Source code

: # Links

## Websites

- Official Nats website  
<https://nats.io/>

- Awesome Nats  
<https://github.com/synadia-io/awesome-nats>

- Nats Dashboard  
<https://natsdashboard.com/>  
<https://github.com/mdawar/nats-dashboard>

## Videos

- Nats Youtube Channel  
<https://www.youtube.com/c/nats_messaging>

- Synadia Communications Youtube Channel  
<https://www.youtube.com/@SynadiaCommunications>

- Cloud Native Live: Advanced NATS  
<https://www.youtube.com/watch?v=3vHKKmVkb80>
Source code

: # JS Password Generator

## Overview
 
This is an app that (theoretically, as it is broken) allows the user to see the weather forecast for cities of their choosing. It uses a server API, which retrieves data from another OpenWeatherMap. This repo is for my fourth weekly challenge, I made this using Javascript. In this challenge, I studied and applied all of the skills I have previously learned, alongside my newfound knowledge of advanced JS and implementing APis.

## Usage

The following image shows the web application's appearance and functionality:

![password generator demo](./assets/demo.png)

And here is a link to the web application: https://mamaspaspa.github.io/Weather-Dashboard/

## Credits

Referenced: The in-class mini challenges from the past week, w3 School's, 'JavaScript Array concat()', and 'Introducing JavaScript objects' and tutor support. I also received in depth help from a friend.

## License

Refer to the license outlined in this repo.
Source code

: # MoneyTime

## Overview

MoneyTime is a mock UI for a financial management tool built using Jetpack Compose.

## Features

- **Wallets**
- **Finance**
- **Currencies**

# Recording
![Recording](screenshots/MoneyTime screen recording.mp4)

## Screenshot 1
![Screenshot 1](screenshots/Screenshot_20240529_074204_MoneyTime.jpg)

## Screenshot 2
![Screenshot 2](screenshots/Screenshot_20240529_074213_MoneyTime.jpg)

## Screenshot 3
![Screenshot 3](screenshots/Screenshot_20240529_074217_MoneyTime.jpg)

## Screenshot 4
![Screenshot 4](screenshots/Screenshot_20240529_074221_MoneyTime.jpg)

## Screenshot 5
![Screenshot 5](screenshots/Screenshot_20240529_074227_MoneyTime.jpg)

........

**DIRECTIONS**
Take the line that contains "## Screenshot 1" and every line after it in the material above. Set those lines down exactly and nothing more.

**ANSWER BELOW**
## Screenshot 1
![Screenshot 1](screenshots/Screenshot_20240529_074204_MoneyTime.jpg)

## Screenshot 2
![Screenshot 2](screenshots/Screenshot_20240529_074213_MoneyTime.jpg)

## Screenshot 3
![Screenshot 3](screenshots/Screenshot_20240529_074217_MoneyTime.jpg)

## Screenshot 4
![Screenshot 4](screenshots/Screenshot_20240529_074221_MoneyTime.jpg)

## Screenshot 5
![Screenshot 5](screenshots/Screenshot_20240529_074227_MoneyTime.jpg)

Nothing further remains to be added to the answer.